(WORK ITEM): Check every line of the entries that follow, and copy the ones containing "version".

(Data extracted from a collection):
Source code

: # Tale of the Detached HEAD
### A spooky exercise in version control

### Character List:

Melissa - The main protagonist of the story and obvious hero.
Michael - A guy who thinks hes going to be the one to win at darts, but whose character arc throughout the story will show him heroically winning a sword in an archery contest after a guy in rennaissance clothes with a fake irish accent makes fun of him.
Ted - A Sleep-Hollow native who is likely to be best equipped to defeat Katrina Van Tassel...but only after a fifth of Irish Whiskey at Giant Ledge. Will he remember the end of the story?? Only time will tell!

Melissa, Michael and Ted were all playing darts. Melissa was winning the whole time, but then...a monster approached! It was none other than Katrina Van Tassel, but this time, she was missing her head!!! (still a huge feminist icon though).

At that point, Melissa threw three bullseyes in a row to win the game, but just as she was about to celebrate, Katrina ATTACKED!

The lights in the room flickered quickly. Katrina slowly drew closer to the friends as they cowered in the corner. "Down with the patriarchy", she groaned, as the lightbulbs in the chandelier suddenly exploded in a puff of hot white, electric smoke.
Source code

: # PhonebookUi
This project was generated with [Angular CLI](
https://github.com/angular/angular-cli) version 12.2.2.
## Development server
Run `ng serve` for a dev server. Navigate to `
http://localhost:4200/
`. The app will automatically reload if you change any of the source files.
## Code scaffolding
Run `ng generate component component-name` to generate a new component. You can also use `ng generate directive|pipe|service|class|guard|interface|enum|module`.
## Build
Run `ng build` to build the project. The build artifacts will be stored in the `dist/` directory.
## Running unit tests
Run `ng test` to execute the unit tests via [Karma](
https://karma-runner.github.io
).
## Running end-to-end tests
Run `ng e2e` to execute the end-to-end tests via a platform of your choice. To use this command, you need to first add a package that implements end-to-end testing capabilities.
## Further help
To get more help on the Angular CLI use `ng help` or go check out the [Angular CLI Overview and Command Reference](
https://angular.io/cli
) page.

(SOLUTION TO THE EXERCISE):
### A spooky exercise in version control
https://github.com/angular/angular-cli) version 12.2.2.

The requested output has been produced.